I’m blogging on the inaugural season of The Great Soul Food Cook-Off that currently airs on the Discovery+ streaming service. Remember, to view this competition show, you have to subscribe. New episodes become available every Saturday during the six-week run. Here’s my recap of Episode Four, “The Sound of Soul Food.”
I mention that this is “sort of” a recap because I’m not going to reveal who wins challenges and who gets eliminated. Why? Because I WANT YOU TO WATCH THE SHOW. What I will do is describe the dishes cooked and provide some context where needed.
This week, to start this really fun episode. the jazzy R&B duo Acute Inflections performed and established a soulful vibe.
in addition to host Kardea Brown, of The Food Network, Chef Eric Adjepong, and Melba Wilson of Melba’s Restaurant in Harlem, New York, this week’s guest judge is Chef Tiffany Derry, a Top Chef alum and celebrated restaurateur.
For the “Soul Starter Challenge” round, the chefs had to “take on a soul food brunch pairing to present” to the judges. Here’s what they made (the pairing is in bold):
Chef Chris: Lemonade-fried chicken with potato waffles
Chef Dorian: Fried green tomato and okra hash with poached eggs
Chef Fred: Flatbread hoe cakes and jerk greens (spiked with bourbon!)
Chef Jamarius: Chicken fried steak with a potato scallion pancake (his version of taters)
Chef Razia: Buttermilk biscuits and gravy
For the elimination round, the chefs had to create a dish “inspired by a musical genre influenced and elevated by Black Americans.”
Here’s what they made:
Chef Chris’s Dish Chef Dorian’s Dish Chef Fred’s Dish Chef Jamarius’s Dish Chef Razia’s Dish
Chef Chris: Black rice-crusted oyster and shrimp with a corn cream (rock ‘n’ roll)
Chef Dorian: Pan-seared duck with sweet corn puree and braised Swiss chard and beet root greens (gospel)
Chef Fred: Pan-seared sea bass with a soy-honey glaze, mashed purple potatoes and broccolini (Motown)
Chef Jamarius: Black and blue ribeye with bourbon-Dijon sauce (blues)
Chef Razia: Herb-roasted chicken wings with sweet potato souffle and sauteed cabbage (neo-soul, particularly Jill Scott)
You’ll have to tune in to see who wins!
My soulful thoughts:
Brown states at the beginning that the word “soul food” can be traced to the 1920s. “It was inspired by the soulfulness that jazz singers brought to the scene.
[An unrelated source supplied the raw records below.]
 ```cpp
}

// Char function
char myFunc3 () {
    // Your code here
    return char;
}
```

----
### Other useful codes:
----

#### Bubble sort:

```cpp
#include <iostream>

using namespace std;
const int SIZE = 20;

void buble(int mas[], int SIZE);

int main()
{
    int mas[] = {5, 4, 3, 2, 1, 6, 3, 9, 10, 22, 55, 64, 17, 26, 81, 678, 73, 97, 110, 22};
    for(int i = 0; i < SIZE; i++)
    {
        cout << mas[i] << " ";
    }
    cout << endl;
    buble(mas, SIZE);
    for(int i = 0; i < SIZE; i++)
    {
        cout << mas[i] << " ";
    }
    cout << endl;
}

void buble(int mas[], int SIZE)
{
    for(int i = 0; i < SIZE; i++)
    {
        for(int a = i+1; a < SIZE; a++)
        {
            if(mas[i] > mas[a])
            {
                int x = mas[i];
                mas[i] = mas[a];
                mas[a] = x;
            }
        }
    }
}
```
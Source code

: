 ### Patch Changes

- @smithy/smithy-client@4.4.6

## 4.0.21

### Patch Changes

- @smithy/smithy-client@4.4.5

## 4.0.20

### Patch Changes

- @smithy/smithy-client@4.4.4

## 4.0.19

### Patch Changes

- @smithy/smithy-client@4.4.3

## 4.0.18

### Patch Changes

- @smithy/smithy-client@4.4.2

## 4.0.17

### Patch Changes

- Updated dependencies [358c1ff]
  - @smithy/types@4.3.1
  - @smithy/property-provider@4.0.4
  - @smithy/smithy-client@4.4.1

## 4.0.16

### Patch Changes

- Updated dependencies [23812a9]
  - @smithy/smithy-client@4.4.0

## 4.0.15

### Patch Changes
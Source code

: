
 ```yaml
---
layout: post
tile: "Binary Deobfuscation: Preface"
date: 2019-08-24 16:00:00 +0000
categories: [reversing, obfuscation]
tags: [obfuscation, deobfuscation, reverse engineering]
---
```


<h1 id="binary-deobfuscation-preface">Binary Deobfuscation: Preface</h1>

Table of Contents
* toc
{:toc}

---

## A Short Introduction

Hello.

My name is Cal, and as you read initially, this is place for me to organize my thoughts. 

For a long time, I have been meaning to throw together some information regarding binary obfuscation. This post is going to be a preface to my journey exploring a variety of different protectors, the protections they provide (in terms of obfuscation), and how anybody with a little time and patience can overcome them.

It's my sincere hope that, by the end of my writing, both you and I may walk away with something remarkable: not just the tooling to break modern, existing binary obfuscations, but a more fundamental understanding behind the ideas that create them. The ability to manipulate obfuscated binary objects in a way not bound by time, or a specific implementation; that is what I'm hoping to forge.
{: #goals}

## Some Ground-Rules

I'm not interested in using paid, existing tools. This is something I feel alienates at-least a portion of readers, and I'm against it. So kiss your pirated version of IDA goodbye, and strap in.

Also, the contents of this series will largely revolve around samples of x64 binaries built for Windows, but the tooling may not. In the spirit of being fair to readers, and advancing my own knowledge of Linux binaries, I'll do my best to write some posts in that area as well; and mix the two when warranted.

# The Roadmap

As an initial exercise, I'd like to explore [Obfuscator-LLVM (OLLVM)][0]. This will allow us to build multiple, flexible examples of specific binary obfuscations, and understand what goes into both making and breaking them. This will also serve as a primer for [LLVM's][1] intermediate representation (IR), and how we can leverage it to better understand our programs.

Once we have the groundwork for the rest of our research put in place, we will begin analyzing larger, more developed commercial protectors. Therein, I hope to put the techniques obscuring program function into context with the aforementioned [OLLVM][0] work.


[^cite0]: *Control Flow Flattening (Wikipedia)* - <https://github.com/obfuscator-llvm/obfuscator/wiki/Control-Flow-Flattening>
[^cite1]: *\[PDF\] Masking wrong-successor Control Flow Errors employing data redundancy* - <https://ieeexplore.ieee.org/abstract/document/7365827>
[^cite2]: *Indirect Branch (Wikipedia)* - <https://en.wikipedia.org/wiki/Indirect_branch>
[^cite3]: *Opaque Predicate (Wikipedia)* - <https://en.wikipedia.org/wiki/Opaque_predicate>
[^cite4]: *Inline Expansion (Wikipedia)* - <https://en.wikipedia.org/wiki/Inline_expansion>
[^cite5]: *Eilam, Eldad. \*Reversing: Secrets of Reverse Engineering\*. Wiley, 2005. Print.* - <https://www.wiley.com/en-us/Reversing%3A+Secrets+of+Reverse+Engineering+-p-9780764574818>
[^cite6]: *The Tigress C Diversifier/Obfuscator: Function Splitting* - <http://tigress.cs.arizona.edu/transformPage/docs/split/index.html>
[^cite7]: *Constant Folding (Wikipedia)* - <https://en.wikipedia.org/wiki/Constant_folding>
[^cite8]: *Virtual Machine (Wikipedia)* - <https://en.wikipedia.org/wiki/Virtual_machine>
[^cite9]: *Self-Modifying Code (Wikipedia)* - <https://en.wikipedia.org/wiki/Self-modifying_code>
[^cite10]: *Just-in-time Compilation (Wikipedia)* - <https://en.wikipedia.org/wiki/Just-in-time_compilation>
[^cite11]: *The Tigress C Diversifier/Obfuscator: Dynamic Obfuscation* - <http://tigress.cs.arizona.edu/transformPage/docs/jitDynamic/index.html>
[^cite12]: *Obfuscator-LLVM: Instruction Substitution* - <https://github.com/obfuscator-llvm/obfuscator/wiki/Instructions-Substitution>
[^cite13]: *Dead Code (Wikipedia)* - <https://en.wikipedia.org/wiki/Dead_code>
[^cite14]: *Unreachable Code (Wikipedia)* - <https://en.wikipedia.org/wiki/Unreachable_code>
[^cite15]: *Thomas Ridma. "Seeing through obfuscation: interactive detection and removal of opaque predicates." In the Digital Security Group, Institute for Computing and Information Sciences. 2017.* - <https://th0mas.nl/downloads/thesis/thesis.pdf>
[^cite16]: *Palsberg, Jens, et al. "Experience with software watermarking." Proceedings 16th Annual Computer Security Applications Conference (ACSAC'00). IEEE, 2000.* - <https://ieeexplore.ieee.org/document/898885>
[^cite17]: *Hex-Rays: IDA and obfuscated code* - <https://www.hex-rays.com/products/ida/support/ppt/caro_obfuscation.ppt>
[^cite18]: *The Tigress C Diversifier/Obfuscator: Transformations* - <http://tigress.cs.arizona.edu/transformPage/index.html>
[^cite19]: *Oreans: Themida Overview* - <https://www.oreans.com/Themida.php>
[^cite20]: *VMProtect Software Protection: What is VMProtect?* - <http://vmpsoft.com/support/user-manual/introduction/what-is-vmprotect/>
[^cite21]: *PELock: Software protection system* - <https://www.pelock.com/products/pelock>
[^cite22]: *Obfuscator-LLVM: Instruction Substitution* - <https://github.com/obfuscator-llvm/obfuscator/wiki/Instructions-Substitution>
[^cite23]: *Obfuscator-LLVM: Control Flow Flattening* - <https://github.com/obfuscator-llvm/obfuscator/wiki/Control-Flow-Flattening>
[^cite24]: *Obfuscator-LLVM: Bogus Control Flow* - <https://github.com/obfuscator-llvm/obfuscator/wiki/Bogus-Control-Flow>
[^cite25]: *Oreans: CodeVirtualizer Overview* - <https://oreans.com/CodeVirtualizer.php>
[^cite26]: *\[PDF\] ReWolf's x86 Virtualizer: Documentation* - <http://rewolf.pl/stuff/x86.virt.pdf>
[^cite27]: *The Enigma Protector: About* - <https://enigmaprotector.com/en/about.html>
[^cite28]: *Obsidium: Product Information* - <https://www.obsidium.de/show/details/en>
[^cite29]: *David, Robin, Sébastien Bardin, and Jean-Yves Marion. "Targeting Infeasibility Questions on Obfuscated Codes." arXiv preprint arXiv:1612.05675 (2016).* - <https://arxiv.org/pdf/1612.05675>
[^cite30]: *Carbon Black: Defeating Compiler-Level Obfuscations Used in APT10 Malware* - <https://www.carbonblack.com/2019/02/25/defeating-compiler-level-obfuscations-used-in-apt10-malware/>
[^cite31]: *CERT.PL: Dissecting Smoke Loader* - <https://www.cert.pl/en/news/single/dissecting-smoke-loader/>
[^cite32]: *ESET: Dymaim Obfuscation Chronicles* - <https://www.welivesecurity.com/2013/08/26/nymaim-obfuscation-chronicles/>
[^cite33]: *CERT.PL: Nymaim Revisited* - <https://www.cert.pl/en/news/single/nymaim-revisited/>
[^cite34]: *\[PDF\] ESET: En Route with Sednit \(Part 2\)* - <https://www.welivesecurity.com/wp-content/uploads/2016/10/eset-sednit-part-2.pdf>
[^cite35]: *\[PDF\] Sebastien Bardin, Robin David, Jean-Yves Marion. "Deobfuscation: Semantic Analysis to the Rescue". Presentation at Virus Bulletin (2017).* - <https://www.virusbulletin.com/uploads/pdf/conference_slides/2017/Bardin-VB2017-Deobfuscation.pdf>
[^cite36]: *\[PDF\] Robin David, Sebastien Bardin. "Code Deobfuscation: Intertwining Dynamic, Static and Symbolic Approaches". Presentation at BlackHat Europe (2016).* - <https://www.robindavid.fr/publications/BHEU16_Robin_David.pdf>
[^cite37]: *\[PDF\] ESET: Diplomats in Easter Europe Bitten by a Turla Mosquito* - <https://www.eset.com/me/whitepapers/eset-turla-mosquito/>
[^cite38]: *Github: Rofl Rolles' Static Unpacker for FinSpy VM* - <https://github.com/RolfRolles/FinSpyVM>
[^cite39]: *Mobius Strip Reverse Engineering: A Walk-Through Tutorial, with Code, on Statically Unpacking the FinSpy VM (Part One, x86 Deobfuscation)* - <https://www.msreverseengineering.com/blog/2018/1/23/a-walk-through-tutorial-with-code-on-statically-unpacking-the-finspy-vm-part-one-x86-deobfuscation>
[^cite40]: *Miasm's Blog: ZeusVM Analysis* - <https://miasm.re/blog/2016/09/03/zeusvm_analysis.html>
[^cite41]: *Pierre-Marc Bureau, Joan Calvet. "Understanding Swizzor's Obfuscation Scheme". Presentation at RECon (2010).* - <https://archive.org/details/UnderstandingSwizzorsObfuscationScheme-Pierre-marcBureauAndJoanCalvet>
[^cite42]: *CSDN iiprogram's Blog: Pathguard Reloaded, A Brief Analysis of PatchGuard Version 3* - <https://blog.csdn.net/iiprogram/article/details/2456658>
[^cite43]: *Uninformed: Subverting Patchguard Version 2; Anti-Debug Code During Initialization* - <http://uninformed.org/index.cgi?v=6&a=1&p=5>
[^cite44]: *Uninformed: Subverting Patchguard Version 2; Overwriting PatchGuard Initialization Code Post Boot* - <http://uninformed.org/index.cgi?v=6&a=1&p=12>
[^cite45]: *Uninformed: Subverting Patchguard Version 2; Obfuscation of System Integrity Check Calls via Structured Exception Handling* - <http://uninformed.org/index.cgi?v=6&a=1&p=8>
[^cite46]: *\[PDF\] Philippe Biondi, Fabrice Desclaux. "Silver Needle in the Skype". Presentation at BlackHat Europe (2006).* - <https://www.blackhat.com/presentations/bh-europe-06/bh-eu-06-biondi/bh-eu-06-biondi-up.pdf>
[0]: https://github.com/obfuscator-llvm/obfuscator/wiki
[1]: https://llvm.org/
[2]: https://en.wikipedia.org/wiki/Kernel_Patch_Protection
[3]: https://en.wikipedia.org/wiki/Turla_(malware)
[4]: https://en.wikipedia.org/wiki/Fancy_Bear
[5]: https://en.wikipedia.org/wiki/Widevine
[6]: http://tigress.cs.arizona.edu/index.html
Soul food and jazz go together like chicken and waffles.” She later added “That’s where soul food got its name . . . in these jazz clubs, in these blues clubs.” Chef Wilson added, “Harlem is the mecca for food and for music especially in the Black culture. We have a ton of churches and you’re gonna some of the best music that you’ve ever heard. And the service starts at 8 and finishes and 3. Okay. You sit there and your stomach is grumbling and grumbling.”
I have a slightly different and more emphatic take on the church’s cultural influence here. My research indicates that the term “soul food” has been used in English for centuries. First by Shakespeare using some interesting romantic word play in his first play The Two Gentlemen of Verona (published circa 1593). For the next few centuries, “soul food” had a religious connotation. Its use referred to anything that would edify a person’s spiritual life: listening to sermon, studying scriptures, or singing hymns.
Fast forward to the 1940s when African American jazz artists were miffed that white jazz artists were getting more publicity and making more money than them. The Black musicians infused jazz with a sound they believed white musicians couldn’t mimic: the sound of the Black church in the rural South. That gospel-infused jazz sound was described as “soul” and “funky.” “Soul” as a concept and label caught fire and was applied to various aspects of African American culture: “soul music,” “soul brother,” “soul sister,” and “soul food.”
Find out more by reading my James Beard Award-winning book Soul Food: The Surprising Story of an American Cuisine, One Plate at a Time, pp. 41-42.
The dishes I most wanted to eat: Chef Chris’s oyster and shrimp dish, Chef Dorian’s duck, Chef Fred’s sea bass, and Chef Razia’s biscuits and gravy.